[Collected data]
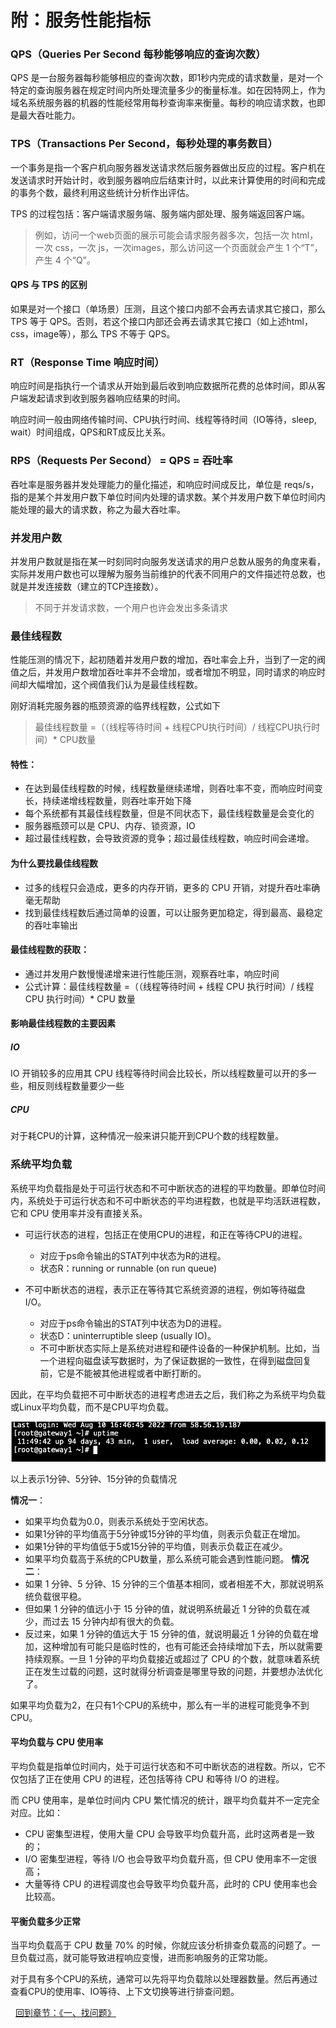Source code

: 附：服务性能指标
=============
### QPS（Queries Per Second 每秒能够响应的查询次数）
 
QPS 是一台服务器每秒能够相应的查询次数，即1秒内完成的请求数量，是对一个特定的查询服务器在规定时间内所处理流量多少的衡量标准。如在因特网上，作为域名系统服务器的机器的性能经常用每秒查询率来衡量。每秒的响应请求数，也即是最大吞吐能力。
### TPS（Transactions Per Second，每秒处理的事务数目）

一个事务是指一个客户机向服务器发送请求然后服务器做出反应的过程。客户机在发送请求时开始计时，收到服务器响应后结束计时，以此来计算使用的时间和完成的事务个数，最终利用这些统计分析作出评估。

TPS 的过程包括：客户端请求服务端、服务端内部处理、服务端返回客户端。

> 例如，访问一个web页面的展示可能会请求服务器多次，包括一次 html，一次 css，一次 js，一次images，那么访问这一个页面就会产生 1 个“T”，产生 4 个“Q”。
#### QPS 与 TPS 的区别
如果是对一个接口（单场景）压测，且这个接口内部不会再去请求其它接口，那么 TPS 等于 QPS。否则，若这个接口内部还会再去请求其它接口（如上述html，css，image等），那么 TPS 不等于 QPS。

### RT（Response Time 响应时间）
响应时间是指执行一个请求从开始到最后收到响应数据所花费的总体时间，即从客户端发起请求到收到服务器响应结果的时间。

响应时间一般由网络传输时间、CPU执行时间、线程等待时间（IO等待，sleep, wait）时间组成，QPS和RT成反比关系。
### RPS（Requests Per Second） = QPS = 吞吐率
吞吐率是服务器并发处理能力的量化描述，和响应时间成反比，单位是 reqs/s，指的是某个并发用户数下单位时间内处理的请求数。某个并发用户数下单位时间内能处理的最大的请求数，称之为最大吞吐率。

### 并发用户数
并发用户数就是指在某一时刻同时向服务发送请求的用户总数从服务的角度来看，实际并发用户数也可以理解为服务当前维护的代表不同用户的文件描述符总数，也就是并发连接数（建立的TCP连接数）。
> 不同于并发请求数，一个用户也许会发出多条请求

### 最佳线程数

性能压测的情况下，起初随着并发用户数的增加，吞吐率会上升，当到了一定的阀值之后，并发用户数增加吞吐率并不会增加，或者增加不明显，同时请求的响应时间却大幅增加，这个阀值我们认为是最佳线程数。

刚好消耗完服务器的瓶颈资源的临界线程数，公式如下

> 最佳线程数量 =（（线程等待时间 + 线程CPU执行时间）/ 线程CPU执行时间）* CPU数量

#### 特性：
* 在达到最佳线程数的时候，线程数量继续递增，则吞吐率不变，而响应时间变长，持续递增线程数量，则吞吐率开始下降
* 每个系统都有其最佳线程数量，但是不同状态下，最佳线程数量是会变化的
* 服务器瓶颈可以是 CPU、内存、锁资源，IO
* 超过最佳线程数，会导致资源的竞争；超过最佳线程数，响应时间会递增。

#### 为什么要找最佳线程数
* 过多的线程只会造成，更多的内存开销，更多的 CPU 开销，对提升吞吐率确毫无帮助
* 找到最佳线程数后通过简单的设置，可以让服务更加稳定，得到最高、最稳定的吞吐率输出
 
#### 最佳线程数的获取：
* 通过并发用户数慢慢递增来进行性能压测，观察吞吐率，响应时间
* 公式计算：最佳线程数量 =（（线程等待时间 + 线程 CPU 执行时间）/ 线程 CPU 执行时间）* CPU 数量

#### 影响最佳线程数的主要因素
##### IO
IO 开销较多的应用其 CPU 线程等待时间会比较长，所以线程数量可以开的多一些，相反则线程数量要少一些
##### CPU
对于耗CPU的计算，这种情况一般来讲只能开到CPU个数的线程数量。 

### 系统平均负载
系统平均负载指是处于可运行状态和不可中断状态的进程的平均数量。即单位时间内，系统处于可运行状态和不可中断状态的平均进程数，也就是平均活跃进程数，它和 CPU 使用率并没有直接关系。

* 可运行状态的进程，包括正在使用CPU的进程，和正在等待CPU的进程。
    * 对应于ps命令输出的STAT列中状态为R的进程。
    * 状态R：running or runnable (on run queue)

* 不可中断状态的进程，表示正在等待其它系统资源的进程，例如等待磁盘I/O。
    * 对应于ps命令输出的STAT列中状态为D的进程。
    * 状态D：uninterruptible sleep (usually IO)。
    * 不可中断状态实际上是系统对进程和硬件设备的一种保护机制。比如，当一个进程向磁盘读写数据时，为了保证数据的一致性，在得到磁盘回复前，它是不能被其他进程或者中断打断的。

因此，在平均负载把不可中断状态的进程考虑进去之后，我们称之为系统平均负载或Linux平均负载，而不是CPU平均负载。

![系统负载](image/系统负载.png)

以上表示1分钟、5分钟、15分钟的负载情况

**情况一**：
* 如果平均负载为0.0，则表示系统处于空闲状态。
* 如果1分钟的平均值高于5分钟或15分钟的平均值，则表示负载正在增加。
* 如果1分钟的平均值低于5或15分钟的平均值，则表示负载正在减少。
* 如果平均负载高于系统的CPU数量，那么系统可能会遇到性能问题。
**情况二**：
* 如果 1 分钟、5 分钟、15 分钟的三个值基本相同，或者相差不大，那就说明系统负载很平稳。
* 但如果 1 分钟的值远小于 15 分钟的值，就说明系统最近 1 分钟的负载在减少，而过去 15 分钟内却有很大的负载。
* 反过来，如果 1 分钟的值远大于 15 分钟的值，就说明最近 1 分钟的负载在增加，这种增加有可能只是临时性的，也有可能还会持续增加下去，所以就需要持续观察。一旦 1 分钟的平均负载接近或超过了 CPU 的个数，就意味着系统正在发生过载的问题，这时就得分析调查是哪里导致的问题，并要想办法优化了。

如果平均负载为2，在只有1个CPU的系统中，那么有一半的进程可能竞争不到CPU。

#### 平均负载与 CPU 使用率
平均负载是指单位时间内，处于可运行状态和不可中断状态的进程数。所以，它不仅包括了正在使用 CPU 的进程，还包括等待 CPU 和等待 I/O 的进程。

而 CPU 使用率，是单位时间内 CPU 繁忙情况的统计，跟平均负载并不一定完全对应。比如：
* CPU 密集型进程，使用大量 CPU 会导致平均负载升高，此时这两者是一致的；
* I/O 密集型进程，等待 I/O 也会导致平均负载升高，但 CPU 使用率不一定很高；
* 大量等待 CPU 的进程调度也会导致平均负载升高，此时的 CPU 使用率也会比较高。


#### 平衡负载多少正常
当平均负载高于 CPU 数量 70% 的时候，你就应该分析排查负载高的问题了。一旦负载过高，就可能导致进程响应变慢，进而影响服务的正常功能。

对于具有多个CPU的系统，通常可以先将平均负载除以处理器数量。然后再通过查看CPU的使用率、IO等待、上下文切换等进行排查问题。

&nbsp;
[ 回到章节：《一、找问题》 ](./一、找问题.md)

◆ What the task asks
Reproduce every line above containing "IO等待".

◆ Answer for the task
响应时间一般由网络传输时间、CPU执行时间、线程等待时间（IO等待，sleep, wait）时间组成，QPS和RT成反比关系。
对于具有多个CPU的系统，通常可以先将平均负载除以处理器数量。然后再通过查看CPU的使用率、IO等待、上下文切换等进行排查问题。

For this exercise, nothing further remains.